En revanche, le rapport mentionne « un acte sexuel avec pénétration sur un garçon mineur ». Un viol qui pourrait échapper à la prescription. La loi du 3 août 2018 a en effet allongé le délai de prescription des crimes sur mineurs de vingt à trente ans à compter de la majorité de la victime mineure, soit jusqu’à ses 48 ans. Mais les auteurs du document soulignent que « la victime n’a pas souhaité que son témoignage soit détaillé ». Par conséquent, il est impossible de connaître l’âge de cet homme.

« Mettre en évidence l’omerta au sein de l’Eglise »

Me Jean Sannier, qui défend l’association Innocence en danger, se bat « depuis des années pour ce que l’on appelle le droit à l’enquête, c’est-à-dire le fait de pouvoir enquêter sur des faits même quand l’auteur ne peut plus être poursuivi ». « On s’aperçoit que le simple fait d’être reconnu comme étant victime, même d’une personne décédée, est très important pour la reconstruction de la personne agressée.

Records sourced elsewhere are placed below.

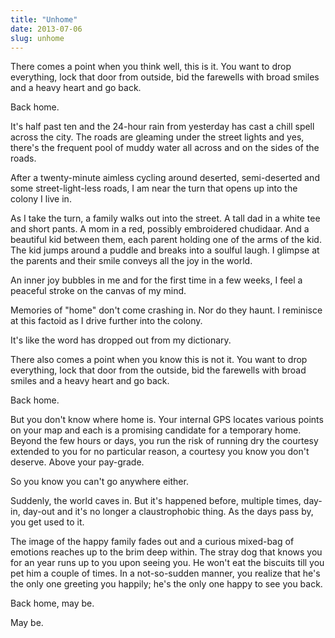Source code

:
 ```yaml
---
title: "Unhome"
date: 2013-07-06
slug: unhome
---
```


There comes a point when you think well, this is it. You want to drop everything, lock that door from outside, bid the farewells with broad smiles and a heavy heart and go back.

Back home.

<div class="separator"></div>

It's half past ten and the 24-hour rain from yesterday has cast a chill spell across the city. The roads are gleaming under the street lights and yes, there's the frequent pool of muddy water all across and on the sides of the roads.

After a twenty-minute aimless cycling around deserted, semi-deserted and some street-light-less roads, I am near the turn that opens up into the colony I live in.

As I take the turn, a family walks out into the street. A tall dad in a white tee and short pants. A mom in a red, possibly embroidered chudidaar. And a beautiful kid between them, each parent holding one of the arms of the kid. The kid jumps around a puddle and breaks into a soulful laugh. I glimpse at the parents and their smile conveys all the joy in the world.

An inner joy bubbles in me and for the first time in a few weeks, I feel a peaceful stroke on the canvas of my mind.

Memories of "home" don't come crashing in. Nor do they haunt. I reminisce at this factoid as I drive further into the colony.

It's like the word has dropped out from my dictionary.

<div class="separator"></div>

There also comes a point when you know this is not it. You want to drop everything, lock that door from the outside, bid the farewells with broad smiles and a heavy heart and go back.

Back home.

But you don't know where home is. Your internal GPS locates various points on your map and each is a promising candidate for a temporary home. Beyond the few hours or days, you run the risk of running dry the courtesy extended to you for no particular reason, a courtesy you know you don't deserve. Above your pay-grade.

So you know you can't go anywhere either.

Suddenly, the world caves in. But it's happened before, multiple times, day-in, day-out and it's no longer a claustrophobic thing. As the days pass by, you get used to it.

The image of the happy family fades out and a curious mixed-bag of emotions reaches up to the brim deep within. The stray dog that knows you for an year runs up to you upon seeing you. He won't eat the biscuits till you pet him a couple of times. In a not-so-sudden manner, you realize that he's the only one greeting you happily; he's the only one happy to see you back.

Back home, may be.

May be.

Particulièrement lorsque son agresseur est quelqu’un de l’aura de l’abbé Pierre », explique-t-il à 20 Minutes.

L’avocat, qui a défendu une cinquantaine de victimes de prêtres pédocriminels, estime que l’ouverture d’une enquête judiciaire « permettrait de mettre en évidence l’omerta qui règne au sein de l’Eglise ». « C’est important parce que l’Église savait depuis longtemps, connaissait la dangerosité de cet homme. Elle connaissait ses travers et elle l’a laissé, pendant des années, continuer à commettre ses méfaits », ajoute-t-il. L’Eglise tente de « sauvegarder l’institution au risque de faire des victimes complémentaires ». Il observe que certaines d’entre elles ont aussi « été véritablement prises à partie pour avoir dénoncé les faits dont elles ont été témoins ». Il cite l’exemple de cette prostituée qui travaillait dans une maison close en Suisse et qui avait évoqué la présence régulière de l’abbé Pierre dans l’établissement. « Elle s’est fait cracher dessus dans la rue. »

Aider une victime à se reconstruire

Même si la justice n’ouvre pas d’enquête, les 33 personnes qui ont dénoncé les violences sexuelles commises par l’abbé Pierre peuvent demander une indemnisation financière auprès de deux organismes mis en place par l’Eglise catholique en 2021. « Elles sont très difficiles à obtenir et sont extrêmement pauvres », remarque Me Jean Sannier.

Notre dossier sur l’abbé Pierre

Mais si l’enquête révèle que les faits sont avérés par le célèbre prêtre, elles pourront aussi saisir la Civi, la commission d’indemnisation des victimes d’infractions, indique à 20 Minutes Me Liliane Capoulade. Pour cette avocate lyonnaise expérimentée, « le fait d’être reconnu comme victime par la société peut surtout aider cette personne à se reconstruire ». Elle ajoute que l’ouverture d’une enquête montrerait que, « dans un Etat laïque » comme la France, l’Eglise ne peut pas se contenter de régler ses affaires de son côté.